Cinema

“À Margem do Concreto” mergulha no universo da luta por moradia

Documentário, que estréia no dia 2 de março, acompanha lideranças dos movimentos de moradia e expõe as dificuldades e conquistas nas ações de ocupação em São Paulo
Por Beatriz Camargo
 19/02/2007
"À Margem do Concreto" contrapõe o direito à propriedade e o interesse social da habitação (Fotos: Divulgação)

Está previsto para 4 de março o despejo das 468 famílias que vivem no edifício Prestes Maia (região central de São Paulo), conhecido como a maior ocupação vertical da América Latina. Dois dias antes, estréia na capital paulista e no Rio de Janeiro (RJ) o documentário "À Margem do Concreto", do diretor Evaldo Mocarzel, que mostra o mundo dos que lutam pelo direito constitucional à moradia digna.

A equipe do diretor acompanhou as ações de militantes sem-teto, contou sua história e mostrou onde vivem.
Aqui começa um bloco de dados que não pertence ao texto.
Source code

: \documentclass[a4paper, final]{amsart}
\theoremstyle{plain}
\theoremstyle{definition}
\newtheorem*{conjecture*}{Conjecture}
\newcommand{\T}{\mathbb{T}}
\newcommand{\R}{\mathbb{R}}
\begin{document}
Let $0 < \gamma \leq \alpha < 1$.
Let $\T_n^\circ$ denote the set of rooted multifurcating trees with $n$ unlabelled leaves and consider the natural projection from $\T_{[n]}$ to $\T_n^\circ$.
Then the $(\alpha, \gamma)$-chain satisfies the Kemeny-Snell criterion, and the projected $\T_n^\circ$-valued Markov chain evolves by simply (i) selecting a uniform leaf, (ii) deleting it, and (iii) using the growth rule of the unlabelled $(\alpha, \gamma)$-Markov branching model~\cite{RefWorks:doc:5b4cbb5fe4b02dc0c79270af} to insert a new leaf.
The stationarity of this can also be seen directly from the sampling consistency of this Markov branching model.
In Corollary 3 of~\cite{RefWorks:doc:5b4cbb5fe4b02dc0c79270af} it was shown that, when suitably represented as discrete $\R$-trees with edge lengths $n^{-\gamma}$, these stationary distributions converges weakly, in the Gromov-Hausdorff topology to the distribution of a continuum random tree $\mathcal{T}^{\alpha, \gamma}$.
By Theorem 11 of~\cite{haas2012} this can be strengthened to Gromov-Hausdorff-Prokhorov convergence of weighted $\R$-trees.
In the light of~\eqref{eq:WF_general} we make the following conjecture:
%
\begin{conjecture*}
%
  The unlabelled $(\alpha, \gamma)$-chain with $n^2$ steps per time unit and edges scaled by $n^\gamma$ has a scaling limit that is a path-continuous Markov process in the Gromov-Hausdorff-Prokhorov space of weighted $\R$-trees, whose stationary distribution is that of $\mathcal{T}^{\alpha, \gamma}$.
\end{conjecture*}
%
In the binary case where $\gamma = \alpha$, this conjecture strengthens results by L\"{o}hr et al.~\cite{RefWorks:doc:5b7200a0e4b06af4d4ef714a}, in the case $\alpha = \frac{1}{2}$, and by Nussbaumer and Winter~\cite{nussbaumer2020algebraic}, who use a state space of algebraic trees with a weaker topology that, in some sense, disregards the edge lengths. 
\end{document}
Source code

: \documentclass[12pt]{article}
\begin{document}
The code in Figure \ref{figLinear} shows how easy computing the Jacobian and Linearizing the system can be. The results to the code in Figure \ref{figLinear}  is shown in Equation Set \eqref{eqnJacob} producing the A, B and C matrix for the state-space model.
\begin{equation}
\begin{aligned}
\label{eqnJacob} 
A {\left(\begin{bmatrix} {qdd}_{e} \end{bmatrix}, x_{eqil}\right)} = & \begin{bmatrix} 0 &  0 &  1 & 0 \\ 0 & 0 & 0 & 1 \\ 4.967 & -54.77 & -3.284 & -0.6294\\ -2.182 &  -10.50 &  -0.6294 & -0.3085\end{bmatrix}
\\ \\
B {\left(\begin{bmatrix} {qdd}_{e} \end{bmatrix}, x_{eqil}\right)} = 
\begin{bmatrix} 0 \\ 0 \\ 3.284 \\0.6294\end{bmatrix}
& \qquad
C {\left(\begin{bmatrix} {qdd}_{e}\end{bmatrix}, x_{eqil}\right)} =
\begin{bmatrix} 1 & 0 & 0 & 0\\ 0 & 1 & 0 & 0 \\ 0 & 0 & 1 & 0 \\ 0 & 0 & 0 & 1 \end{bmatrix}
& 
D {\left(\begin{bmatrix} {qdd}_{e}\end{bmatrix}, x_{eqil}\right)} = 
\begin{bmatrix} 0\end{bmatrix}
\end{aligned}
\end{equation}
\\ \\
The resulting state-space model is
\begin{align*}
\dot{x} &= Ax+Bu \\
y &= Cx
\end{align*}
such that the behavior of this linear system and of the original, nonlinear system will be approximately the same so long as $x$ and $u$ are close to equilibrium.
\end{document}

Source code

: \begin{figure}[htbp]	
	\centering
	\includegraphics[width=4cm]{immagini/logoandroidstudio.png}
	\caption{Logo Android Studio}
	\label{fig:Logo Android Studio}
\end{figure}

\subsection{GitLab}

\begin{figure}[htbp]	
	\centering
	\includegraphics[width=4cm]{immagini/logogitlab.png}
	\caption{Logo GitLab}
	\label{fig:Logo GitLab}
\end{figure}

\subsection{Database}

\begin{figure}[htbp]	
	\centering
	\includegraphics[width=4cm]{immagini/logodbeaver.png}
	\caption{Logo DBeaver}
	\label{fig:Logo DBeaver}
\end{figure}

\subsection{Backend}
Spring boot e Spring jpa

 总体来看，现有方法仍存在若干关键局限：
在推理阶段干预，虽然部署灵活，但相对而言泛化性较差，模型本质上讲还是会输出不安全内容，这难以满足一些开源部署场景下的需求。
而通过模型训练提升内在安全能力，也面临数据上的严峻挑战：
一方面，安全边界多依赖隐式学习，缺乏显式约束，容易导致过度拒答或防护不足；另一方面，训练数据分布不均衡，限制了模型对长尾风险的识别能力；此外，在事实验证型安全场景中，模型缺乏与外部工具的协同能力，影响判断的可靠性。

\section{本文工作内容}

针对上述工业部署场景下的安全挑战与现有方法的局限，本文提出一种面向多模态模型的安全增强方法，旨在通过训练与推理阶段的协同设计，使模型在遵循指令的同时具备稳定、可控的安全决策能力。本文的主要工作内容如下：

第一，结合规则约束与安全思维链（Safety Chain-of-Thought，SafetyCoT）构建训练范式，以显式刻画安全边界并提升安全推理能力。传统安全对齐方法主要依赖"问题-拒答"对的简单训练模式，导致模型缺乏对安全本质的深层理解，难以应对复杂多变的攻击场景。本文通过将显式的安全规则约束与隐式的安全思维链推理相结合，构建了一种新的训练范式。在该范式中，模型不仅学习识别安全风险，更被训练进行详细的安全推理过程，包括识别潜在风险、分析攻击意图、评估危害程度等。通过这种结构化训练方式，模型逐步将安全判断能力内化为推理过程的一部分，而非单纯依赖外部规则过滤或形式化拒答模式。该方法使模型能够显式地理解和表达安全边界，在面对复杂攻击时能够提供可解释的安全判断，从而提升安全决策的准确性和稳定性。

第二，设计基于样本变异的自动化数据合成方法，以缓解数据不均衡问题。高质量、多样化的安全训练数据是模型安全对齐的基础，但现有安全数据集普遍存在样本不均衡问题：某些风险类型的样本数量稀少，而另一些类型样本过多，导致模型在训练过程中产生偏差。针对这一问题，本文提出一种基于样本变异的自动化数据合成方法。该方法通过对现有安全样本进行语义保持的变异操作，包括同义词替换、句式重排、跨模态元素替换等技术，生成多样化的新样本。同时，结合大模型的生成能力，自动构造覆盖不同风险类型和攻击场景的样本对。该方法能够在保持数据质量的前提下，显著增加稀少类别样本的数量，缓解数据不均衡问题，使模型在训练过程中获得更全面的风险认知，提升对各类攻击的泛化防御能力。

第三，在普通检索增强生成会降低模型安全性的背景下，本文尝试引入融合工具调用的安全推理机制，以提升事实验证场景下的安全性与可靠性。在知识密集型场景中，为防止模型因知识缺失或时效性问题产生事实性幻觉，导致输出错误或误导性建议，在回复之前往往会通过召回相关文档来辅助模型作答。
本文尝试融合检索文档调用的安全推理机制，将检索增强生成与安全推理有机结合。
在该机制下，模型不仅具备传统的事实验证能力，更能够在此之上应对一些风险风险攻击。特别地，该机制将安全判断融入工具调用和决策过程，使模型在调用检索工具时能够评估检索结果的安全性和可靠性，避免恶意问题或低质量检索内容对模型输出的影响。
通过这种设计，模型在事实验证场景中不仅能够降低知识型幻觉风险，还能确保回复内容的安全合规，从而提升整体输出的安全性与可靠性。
Também revelou o dia-a-dia incerto – mas muito organizado – nas ocupações: o revezamento dos próprios moradores na portaria do prédio e limpeza, e como são resolvidos os problemas de convivência. "Eu aprendi muito fazendo esse filme, porque o documentário permite um mergulho em uma realidade que não é a sua. Numa cidade como São Paulo, as pessoas não param para ouvir história de vida de um sem-teto", descreve Evaldo.

O documentário dá voz a pessoas diferentes que, por vias diversas, entraram para o movimento de moradia. Dessa forma, tenta humanizar a visão sobre essa reivindicação popular, que muitas vezes é taxada como "ação de invasores e baderneiros" pela mídia. "Eles desafiam o direito à propriedade mas trazem para a discussão o valor social da habitação", relativisa Evaldo. O que se vê na tela é um movimento organizado e engajado politicamente, "uma ocupação que troca figurinhas com a Argentina e outros países com problemas parecidos… Isso a gente não fica sabendo".

A militante Verônica Kroll, por exemplo, como grande parte dos entrevistados, trabalhava na roça e veio para a capital paulista seguindo o sonho da cidade grande. Hoje, é uma das dirigentes do Fórum dos Cortiços e integra a luta do que estão fazendo justiça social com as próprias mãos. "Por que a imprensa não diz que existe o artigo 6º da Constituição, que garante o direito à moradia?", pergunta, indignada, no filme.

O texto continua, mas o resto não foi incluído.